Fu Cole Porter l'uomo che fece la rivoluzione d'estate. Insieme con la bellissima moglie Linda affittò nel 1921 per l'intera stagione lo Château de la Garoupe a Cap d'Antibes. Se il celebre musicista fu il primo a rompere il tabù, furono Gerald e Sara Murphy a trasformare quella rottura in uno stile di vita e a fare della Costa Azzurra una filosofia.
Bella lei, aitante lui, ricchi entrambi, relativamente giovani, fecero da catalizzatori di un ambiente e di un'epoca. Gerald dipingeva, era amico di Picasso e Léger, posava per Man Ray. Ospiti il primo anno dei Porter, l'anno dopo convinsero il manager dell'Hôtel du Cap ad aprire «fuori stagione» solo per loro e a lasciargli una cuoca e una cameriera.
In seguito acquistarono lo Chalet de Nielles sotto il faro di Cap d'Antibes, lo ristrutturarono e gli diedero il nome di Villa America. Sarà una delle preferite da Le Corbusier.
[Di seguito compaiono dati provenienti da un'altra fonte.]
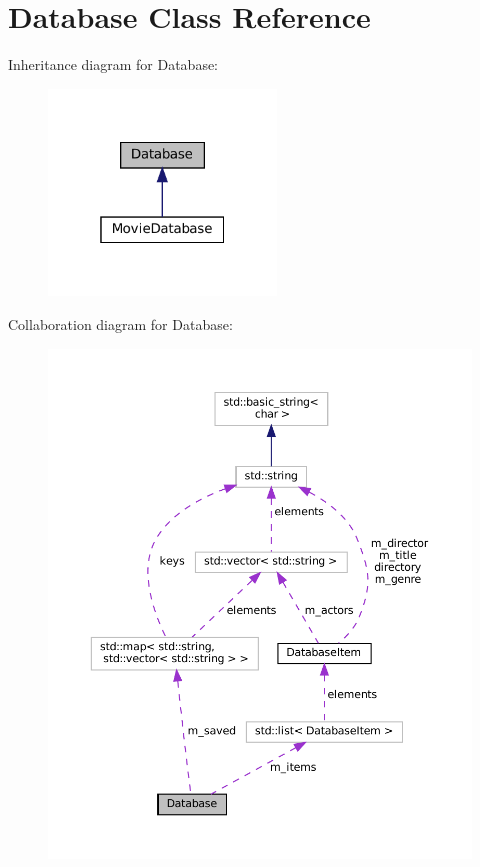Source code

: \hypertarget{classDatabase}{}\section{Database Class Reference}
\label{classDatabase}


 




Inheritance diagram for Database\+:
\nopagebreak
\begin{figure}[H]
\begin{center}
\leavevmode
\includegraphics[width=172pt]{classDatabase__inherit__graph}
\end{center}
\end{figure}


Collaboration diagram for Database\+:
\nopagebreak
\begin{figure}[H]
\begin{center}
\leavevmode
\includegraphics[width=350pt]{classDatabase__coll__graph}
\end{center}
\end{figure}
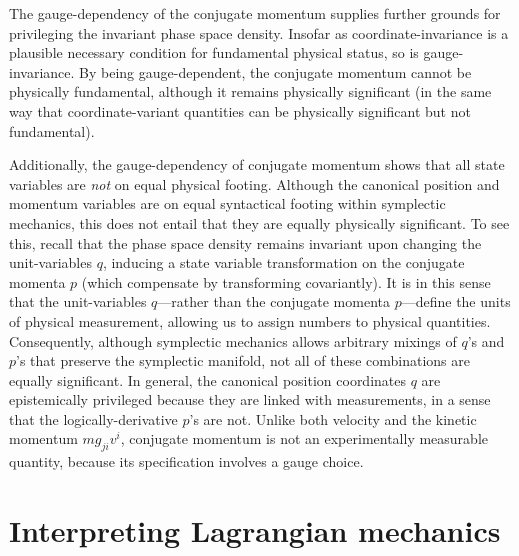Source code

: \documentclass[12pt, english, twoside]{article} %
\begin{document}
The gauge-dependency of the conjugate momentum supplies further grounds for privileging the invariant phase space density. Insofar as coordinate-invariance is a plausible necessary condition for fundamental physical status, so is gauge-invariance. By being gauge-dependent, the conjugate momentum cannot be physically fundamental, although it remains physically significant (in the same way that coordinate-variant quantities can be physically significant but not fundamental).

Additionally, the gauge-dependency of conjugate momentum shows that all state variables are \textit{not} on equal physical footing. Although the canonical position and momentum variables are on equal syntactical footing within symplectic mechanics, this does not entail that they are equally physically significant. To see this, recall that the phase space density remains invariant upon changing the unit-variables $q$, inducing a state variable transformation on the conjugate momenta $p$ (which compensate by transforming covariantly). It is in this sense that the unit-variables $q$---rather than the conjugate momenta $p$---define the units of physical measurement, allowing us to assign numbers to physical quantities. Consequently, although symplectic mechanics allows arbitrary mixings of $q$'s and $p$'s that preserve the symplectic manifold, not all of these combinations are equally significant. In general, the canonical position coordinates $q$ are epistemically privileged because they are linked with measurements, in a sense that the logically-derivative $p$'s are not. Unlike both velocity and the kinetic momentum $m g_{ji} v^i$, conjugate momentum is not an experimentally measurable quantity, because its specification involves a gauge choice.



\section{Interpreting Lagrangian mechanics}
\label{Lagrangian}
\end{document}
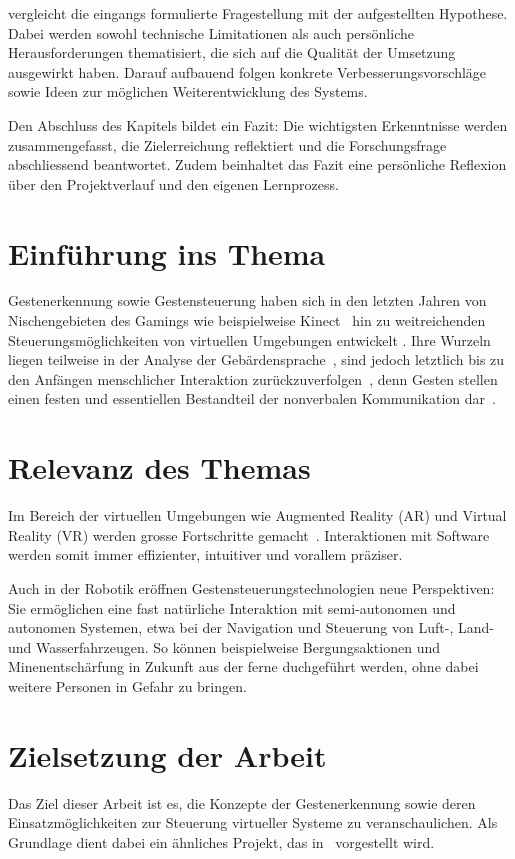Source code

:  vergleicht die eingangs formulierte Fragestellung mit der aufgestellten Hypothese.
Dabei werden sowohl technische Limitationen als auch persönliche Herausforderungen thematisiert, die sich auf die Qualität der Umsetzung ausgewirkt haben.
Darauf aufbauend folgen konkrete Verbesserungsvorschläge sowie Ideen zur möglichen Weiterentwicklung des Systems.

Den Abschluss des Kapitels bildet ein Fazit: Die wichtigsten Erkenntnisse werden zusammengefasst, die Zielerreichung reflektiert und die Forschungsfrage abschliessend beantwortet.
Zudem beinhaltet das Fazit eine persönliche Reflexion über den Projektverlauf und den eigenen Lernprozess.

\section{Einführung ins Thema}
Gestenerkennung sowie Gestensteuerung haben sich in den letzten Jahren von Nischengebieten des Gamings wie beispielweise Kinect~\cite{Wiki:Kinect} hin zu weitreichenden Steuerungsmöglichkeiten von virtuellen Umgebungen entwickelt \cite{RG:GestureRecognition}.
Ihre Wurzeln liegen teilweise in der Analyse der Gebärdensprache~\cite{Wiki:Gestenerkennung}, sind jedoch letztlich bis zu den Anfängen menschlicher Interaktion zurückzuverfolgen~\cite{RG:Gesten}, denn Gesten stellen einen festen und essentiellen Bestandteil der nonverbalen Kommunikation dar~\cite[10]{Hobmair:Psy}.

\section{Relevanz des Themas}
Im Bereich der virtuellen Umgebungen wie Augmented Reality (AR) und Virtual Reality (VR) werden grosse Fortschritte gemacht~\cite{SD:VR}.
Interaktionen mit Software werden somit immer effizienter, intuitiver und vorallem präziser.

Auch in der Robotik eröffnen Gestensteuerungstechnologien neue Perspektiven: Sie ermöglichen eine fast natürliche Interaktion mit semi-autonomen und autonomen Systemen, etwa bei der Navigation und Steuerung von Luft-, Land- und Wasserfahrzeugen.
So können beispielweise Bergungsaktionen und Minenentschärfung in Zukunft aus der ferne duchgeführt werden, ohne dabei weitere Personen in Gefahr zu bringen.

\section{Zielsetzung der Arbeit}
Das Ziel dieser Arbeit ist es, die Konzepte der Gestenerkennung sowie deren Einsatzmöglichkeiten zur Steuerung virtueller Systeme zu veranschaulichen.
Als Grundlage dient dabei ein ähnliches Projekt, das in~\cite{arxiv:OmniRace} vorgestellt wird.

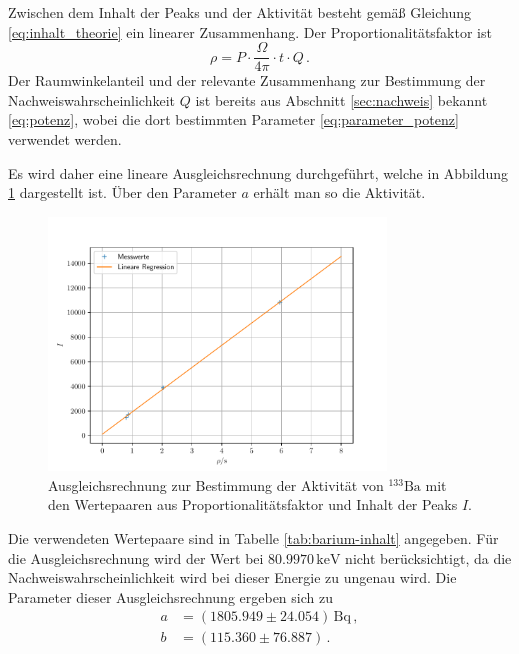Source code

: \noindent
Zwischen dem Inhalt der Peaks und der Aktivität besteht gemäß Gleichung \ref{eq:inhalt_theorie}
ein linearer Zusammenhang. Der Proportionalitätsfaktor ist
\begin{equation}
    \rho = P \cdot \frac{\Omega}{4 \pi} \cdot t \cdot Q \, .
\end{equation}
Der Raumwinkelanteil und der relevante Zusammenhang zur Bestimmung der Nachweiswahrscheinlichkeit $Q$ ist bereits aus Abschnitt \ref{sec:nachweis} bekannt \eqref{eq:potenz},
wobei die dort bestimmten Parameter \eqref{eq:parameter_potenz} verwendet werden. 

Es wird daher eine lineare Ausgleichsrechnung durchgeführt, welche in Abbildung \ref{fig:ausgleichsrechnung-barium} dargestellt ist.
Über den Parameter $a$ erhält man so die Aktivität.
\begin{figure}
    \centering
    \includegraphics[width = 0.8\textwidth]{LineareRegression_Barium.pdf}
    \caption{Ausgleichsrechnung zur Bestimmung der Aktivität von $^{133}\text{Ba}$ mit den Wertepaaren aus Proportionalitätsfaktor und Inhalt der Peaks $I$.}
    \label{fig:ausgleichsrechnung-barium}
\end{figure}
Die verwendeten Wertepaare sind in Tabelle \ref{tab:barium-inhalt} angegeben. Für die Ausgleichsrechnung
wird der Wert bei $80.9970 \, \text{keV}$ nicht berücksichtigt, da die Nachweiswahrscheinlichkeit wird bei dieser Energie zu ungenau wird.
Die Parameter dieser Ausgleichsrechnung ergeben sich zu
\begin{align}
    a &= (1805.949 \pm 24.054) \, \text{Bq} \, , \\
    b &= (115.360 \pm 76.887) \, .
\end{align}
\FloatBarrier
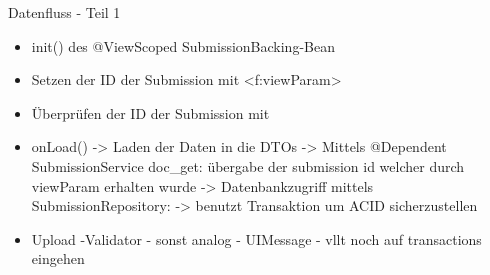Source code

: \documentclass{beamer}
\begin{document}
    \begin{frame}{Datenfluss - Teil 1}
        \begin{itemize}
            \item init() des @ViewScoped SubmissionBacking-Bean
            \item Setzen der ID der Submission mit <f:viewParam>
            \item Überprüfen der ID der Submission mit %
            \item onLoad()
            -> Laden der Daten in die DTOs
            -> Mittels @Dependent SubmissionService doc_get: übergabe der submission id
            welcher durch viewParam erhalten wurde
            -> Datenbankzugriff mittels SubmissionRepository:
            -> benutzt Transaktion um ACID sicherzustellen
            \item Upload
            -Validator
            - sonst analog
            - UIMessage
            - vllt noch auf transactions eingehen
        \end{itemize}
    \end{frame}
\end{document}
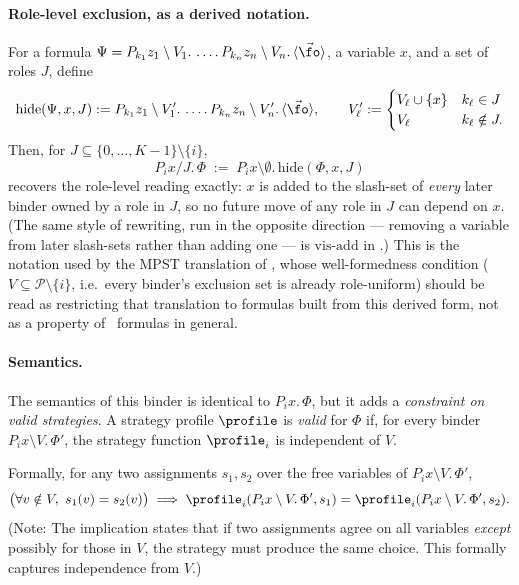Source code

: \paragraph{Role-level exclusion, as a derived notation.}
For a formula $\Psi = P_{k_1}z_1\setminus V_1.\,\dots.\,P_{k_n}z_n\setminus
V_n.\,\langle\vec\fo\rangle$, a variable $x$, and a set of roles $J$, define
\[
  \mathrm{hide}(\Psi,x,J) :=
  P_{k_1}z_1\setminus V_1'.\,\dots.\,P_{k_n}z_n\setminus V_n'.\,\langle\vec\fo\rangle,
  \qquad
  V_\ell' := \begin{cases} V_\ell\cup\{x\} & k_\ell\in J\\ V_\ell & k_\ell\notin J.\end{cases}
\]
Then, for $J \subseteq \{0,\dots,K-1\}\setminus\{i\}$,
\[
  P_i x / J.\,\Phi \;:=\; P_i x\setminus\emptyset.\,\mathrm{hide}(\Phi,x,J)
\]
recovers the role-level reading exactly: $x$ is added to the slash-set of
\emph{every} later binder owned by a role in $J$, so no future move of any
role in $J$ can depend on $x$. (The same style of rewriting, run in the
opposite direction --- removing a variable from later slash-sets rather than
adding one --- is $\mathrm{vis\text{-}add}$ in
.) This is the notation used by the MPST
translation of , whose well-formedness condition
($V\subseteq\mathcal P\setminus\{i\}$, i.e.\ every binder's exclusion set is
already role-uniform) should be read as restricting that translation to
formulas built from this derived form, not as a property of \KFOL\ formulas
in general.

\paragraph{Semantics.}
The semantics of this binder is identical to $P_i x.\,\Phi$,
but it adds a \emph{constraint on valid strategies}.
A strategy profile $\profile$ is \emph{valid} for $\Phi$ if,
for every binder $P_i x \setminus V.\,\Phi'$, the strategy
function $\profile_i$ is independent of $V$.

Formally, for any two assignments $s_1, s_2$ over the free
variables of $P_i x \setminus V.\,\Phi'$,
\[
\bigl(\forall v \notin V,\ s_1(v) = s_2(v)\bigr)
\implies
\profile_i(P_i x \setminus V.\,\Phi', s_1) = \profile_i(P_i x \setminus V.\,\Phi', s_2).
\]
(Note: The implication states that if two assignments agree on all
variables \emph{except} possibly for those in $V$, the strategy must
produce the same choice. This formally captures independence from $V$.)

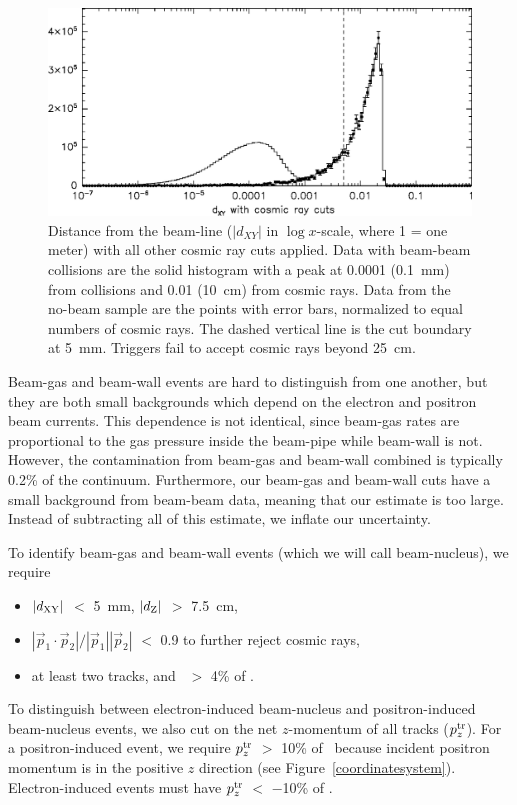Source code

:\documentclass{cornell}
\begin{document}
\begin{figure}[p]
  \begin{center}
    \includegraphics[width=\linewidth]{dxydzcontaminationa}
  \end{center}
  \caption[Projecting cosmic ray magnitude into accepted data using
  the no-beam sample]{\label{dxydzcontaminationa} Distance from the
  beam-line ($|d_{XY}|$ in $\log x$-scale, where 1 = one meter) with
  all other cosmic ray cuts applied.  Data with beam-beam collisions
  are the solid histogram with a peak at 0.0001 (0.1~mm) from
  collisions and 0.01 (10~cm) from cosmic rays.  Data from the no-beam
  sample are the points with error bars, normalized to equal numbers
  of cosmic rays.  The dashed vertical line is the cut boundary at
  5~mm.  Triggers fail to accept cosmic rays beyond 25~cm.}
\end{figure}

Beam-gas and beam-wall events are hard to distinguish from one
another, but they are both small backgrounds which depend on the
electron and positron beam currents.  This dependence is not
identical, since beam-gas rates are proportional to the gas pressure
inside the beam-pipe while beam-wall is not.  However, the
contamination from beam-gas and beam-wall combined is typically 0.2\%
of the continuum.  Furthermore, our beam-gas and beam-wall cuts have a
small background from beam-beam data, meaning that our estimate is too
large.  Instead of subtracting all of this estimate, we inflate our
uncertainty.

To identify beam-gas and beam-wall events (which we will call
beam-nucleus), we require
\begin{itemize}

  \item $|d_{\mbox{\scriptsize XY}}|$ $<$ 5~mm, $|d_{\mbox{\scriptsize Z}}|$ $>$ 7.5~cm,

  \item $|\vec{p}_1 \cdot \vec{p}_2| / |\vec{p}_1| |\vec{p}_2|$ $<$
    0.9 to further reject cosmic rays,

  \item at least two tracks, and \visen\ $>$ 4\% of \ecm.

\end{itemize}
To distinguish between electron-induced beam-nucleus and
positron-induced beam-nucleus events, we also cut on the net
$z$-momentum of all tracks ($p_z^{\mbox{\scriptsize tr}}$).  For a positron-induced
event, we require $p_z^{\mbox{\scriptsize tr}}$ $>$ 10\% of \ebeam\ because incident
positron momentum is in the positive $z$ direction (see Figure~\ref{coordinatesystem}).  Electron-induced events must have
$p_z^{\mbox{\scriptsize tr}}$ $<$ $-$10\% of \ebeam.
\end{document}
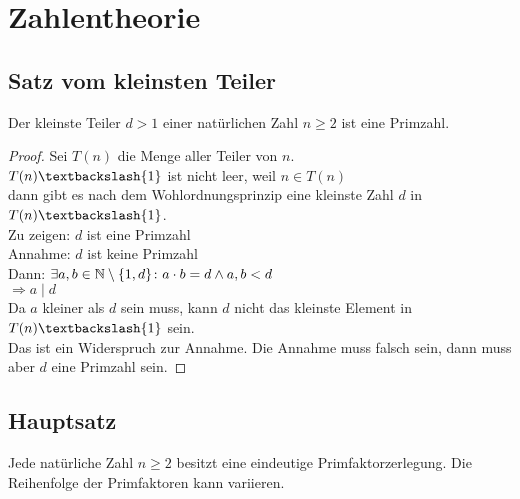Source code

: \section{Zahlentheorie}
\subsection{Satz vom kleinsten Teiler}
Der kleinste Teiler $d > 1$ einer natürlichen Zahl $n \geq 2$ ist eine Primzahl.

\begin{proof}
	Sei $T(n)$ die Menge aller Teiler von $n$.\\
	$T(n)\textbackslash\{1\}$ ist nicht leer, weil $n \in T(n)$\\
	dann gibt es nach dem Wohlordnungsprinzip 
	eine kleinste Zahl $d$ in $T(n)\textbackslash\{1\}$.\\
	Zu zeigen: $d$ ist eine Primzahl\\
	Annahme: $d$ ist keine Primzahl\\
	Dann: $\exists a, b \in \mathbb{N} \setminus\{1, d\} \colon a \cdot b = d \wedge a, b < d$\\
	$\Rightarrow a \mid d$\\
	Da $a$ kleiner als $d$ sein muss, kann $d$ nicht das kleinste Element in $T(n)\textbackslash{1}$ sein.\\
	Das ist ein Widerspruch zur Annahme. Die Annahme muss falsch sein, dann muss aber $d$ eine Primzahl sein.
	\qedhere
\end{proof}

\subsection{Hauptsatz}
Jede natürliche Zahl $n \geq 2$ besitzt eine eindeutige Primfaktorzerlegung.
Die Reihenfolge der Primfaktoren kann variieren.

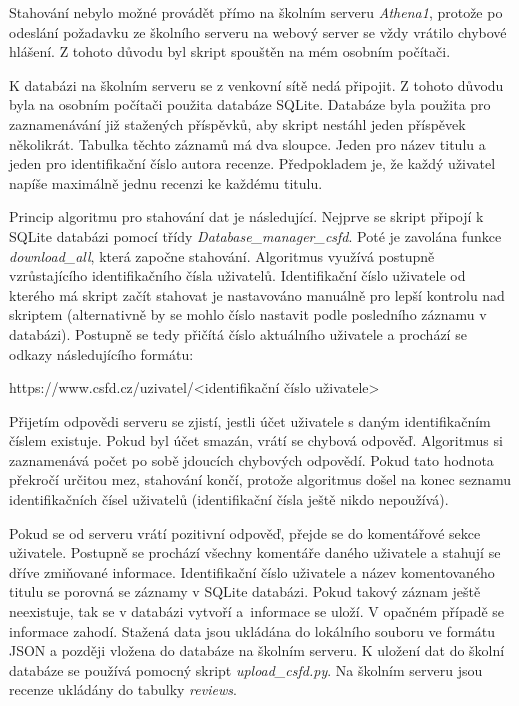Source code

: Stahování nebylo možné provádět přímo na školním serveru \emph{Athena1}, protože po odeslání požadavku ze školního serveru na webový server se vždy vrátilo chybové hlášení. Z tohoto důvodu byl skript spouštěn na mém osobním počítači. 

K databázi na školním serveru se z venkovní sítě nedá připojit. Z tohoto důvodu byla na osobním počítači použita databáze SQLite. Databáze byla použita pro zaznamenávání již stažených příspěvků, aby skript nestáhl jeden příspěvek několikrát. Tabulka těchto záznamů má dva sloupce. Jeden pro název titulu a jeden pro identifikační číslo autora recenze. Předpokladem je, že každý uživatel napíše maximálně jednu recenzi ke každému titulu. 


Princip algoritmu pro stahování dat je následující. Nejprve se skript připojí k SQLite databázi pomocí třídy \emph{Database\_manager\_csfd}. Poté je zavolána funkce \emph{download\_all}, která započne stahování. Algoritmus využívá postupně vzrůstajícího identifikačního čísla uživatelů. Identifikační číslo uživatele od kterého má skript začít stahovat je nastavováno manuálně pro lepší kontrolu nad skriptem (alternativně by se mohlo číslo nastavit podle posledního záznamu v databázi). 
Postupně se tedy přičítá číslo aktuálního uživatele a prochází se odkazy následujícího formátu:
\begin{center}
    https://www.csfd.cz/uzivatel/<identifikační číslo uživatele>
\end{center}

Přijetím odpovědi serveru se zjistí, jestli účet uživatele s daným identifikačním číslem existuje. Pokud byl účet smazán, vrátí se chybová odpověď. Algoritmus si zaznamenává počet po sobě jdoucích chybových odpovědí. Pokud tato hodnota překročí určitou mez, stahování končí, protože algoritmus došel na konec seznamu identifikačních čísel uživatelů (identifikační čísla ještě nikdo nepoužívá). 

Pokud se od serveru vrátí pozitivní odpověď, přejde se do komentářové sekce uživatele. Postupně se prochází všechny komentáře daného uživatele a stahují se dříve zmiňované informace. Identifikační číslo uživatele a název komentovaného titulu se porovná se záznamy v SQLite databázi. Pokud takový záznam ještě neexistuje, tak se v databázi vytvoří a~informace se uloží. V opačném případě se informace zahodí. 
Stažená data jsou ukládána do lokálního souboru ve formátu JSON a později vložena do databáze na školním serveru. K uložení dat do školní databáze se používá pomocný skript \emph{upload\_csfd.py}. Na školním serveru jsou recenze ukládány do tabulky \emph{reviews}. 



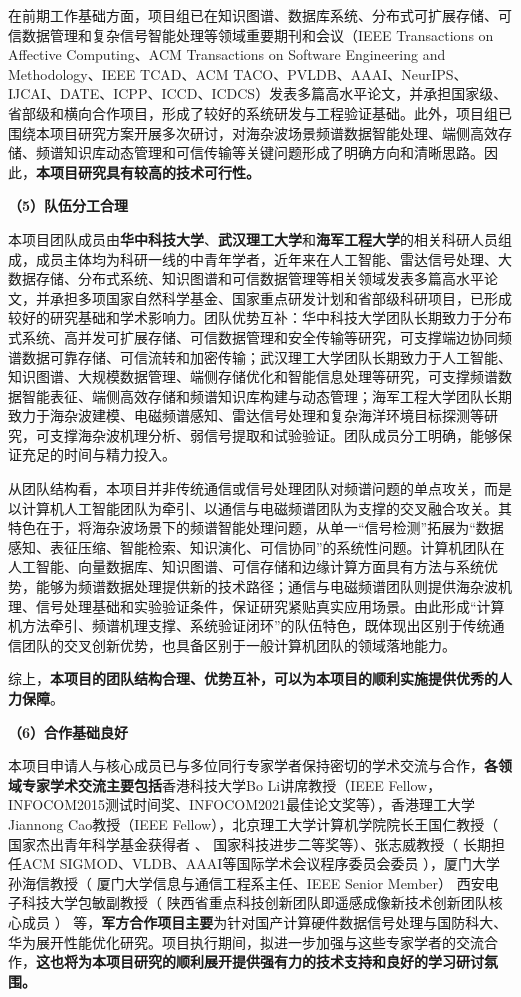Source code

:{	在前期工作基础方面，项目组已在知识图谱、数据库系统、分布式可扩展存储、可信数据管理和复杂信号智能处理等领域重要期刊和会议（IEEE Transactions on Affective Computing、ACM Transactions on Software Engineering and Methodology、IEEE TCAD、ACM TACO、PVLDB、AAAI、NeurIPS、IJCAI、DATE、ICPP、ICCD、ICDCS）发表多篇高水平论文，并承担国家级、省部级和横向合作项目，形成了较好的系统研发与工程验证基础。此外，项目组已围绕本项目研究方案开展多次研讨，对海杂波场景频谱数据智能处理、端侧高效存储、频谱知识库动态管理和可信传输等关键问题形成了明确方向和清晰思路。因此，\textbf{本项目研究具有较高的技术可行性。}
	
	\textbf{（5）队伍分工合理}
	
	本项目团队成员由\textbf{华中科技大学}、\textbf{武汉理工大学}和\textbf{海军工程大学}的相关科研人员组成，成员主体均为科研一线的中青年学者，近年来在人工智能、雷达信号处理、大数据存储、分布式系统、知识图谱和可信数据管理等相关领域发表多篇高水平论文，并承担多项国家自然科学基金、国家重点研发计划和省部级科研项目，已形成较好的研究基础和学术影响力。团队优势互补：华中科技大学团队长期致力于分布式系统、高并发可扩展存储、可信数据管理和安全传输等研究，可支撑端边协同频谱数据可靠存储、可信流转和加密传输；武汉理工大学团队长期致力于人工智能、知识图谱、大规模数据管理、端侧存储优化和智能信息处理等研究，可支撑频谱数据智能表征、端侧高效存储和频谱知识库构建与动态管理；海军工程大学团队长期致力于海杂波建模、电磁频谱感知、雷达信号处理和复杂海洋环境目标探测等研究，可支撑海杂波机理分析、弱信号提取和试验验证。团队成员分工明确，能够保证充足的时间与精力投入。
	
	从团队结构看，本项目并非传统通信或信号处理团队对频谱问题的单点攻关，而是以计算机人工智能团队为牵引、以通信与电磁频谱团队为支撑的交叉融合攻关。其特色在于，将海杂波场景下的频谱智能处理问题，从单一“信号检测”拓展为“数据感知、表征压缩、智能检索、知识演化、可信协同”的系统性问题。计算机团队在人工智能、向量数据库、知识图谱、可信存储和边缘计算方面具有方法与系统优势，能够为频谱数据处理提供新的技术路径；通信与电磁频谱团队则提供海杂波机理、信号处理基础和实验验证条件，保证研究紧贴真实应用场景。由此形成“计算机方法牵引、频谱机理支撑、系统验证闭环”的队伍特色，既体现出区别于传统通信团队的交叉创新优势，也具备区别于一般计算机团队的领域落地能力。
	
	综上，\textbf{本项目的团队结构合理、优势互补，可以为本项目的顺利实施提供优秀的人力保障}。
	
	\textbf{（6）合作基础良好}
	
	本项目申请人与核心成员已与多位同行专家学者保持密切的学术交流与合作，\textbf{各领域专家学术交流主要包括}香港科技大学Bo Li讲席教授（IEEE Fellow，INFOCOM2015测试时间奖、INFOCOM2021最佳论文奖等），香港理工大学Jiannong Cao教授（IEEE Fellow），北京理工大学计算机学院院长王国仁教授（
国家杰出青年科学基金获得者
、
国家科技进步二等奖等）、张志威教授（
长期担任ACM SIGMOD、VLDB、AAAI等国际学术会议程序委员会委员
），厦门大学孙海信教授（
厦门大学信息与通信工程系主任、IEEE Senior Member）
西安电子科技大学包敏副教授（
陕西省重点科技创新团队即遥感成像新技术创新团队核心成员
） 等，\textbf{军方合作项目主要}为针对国产计算硬件数据信号处理与国防科大、华为展开性能优化研究。项目执行期间，拟进一步加强与这些专家学者的交流合作，\textbf{这也将为本项目研究的顺利展开提供强有力的技术支持和良好的学习研讨氛围。}}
I Murphy ricevevano, ma senza esagerare. Dirà Sara: «Ci si voleva bene, volevi vedere i tuoi amici il più spesso possibile e così spesso li vedevi tutti i giorni. Era come una grande fiaba e eravamo tutti molto giovani». Secondo Donald Ogder Stewart, lo sceneggiatore premio Oscar di Philadephia Story, uno dei capolavori della sophisticated comedy americana degli anni Trenta, la vita dei Murphy assomigliava davvero a una fiaba: «Avevano tre bambini d'oro, si amavano, avevano il dono di rendere piacevole la vita delle persone che avevano la fortuna di essere loro amiche». Negli anni Trenta la favola si interruppe, i Murphy tornarono in America, la Costa Azzurra era divenuta troppo di moda, e quindi fuori moda, il cambio franco-dollaro non era più così favorevole... A metà di quel decennio la fiaba si mutò in tragedia, la morte improvvisa di due dei tre giovani figli. «Il destino non ha più frecce nel suo arco per ferirvi come ha fatto con queste», scrisse alla coppia il vecchio amico Francis Scott Fitzgerald. «La coppa d'oro ora si è rotta, certo, ma era d'oro, e niente adesso può più portarvi via quei ragazzi».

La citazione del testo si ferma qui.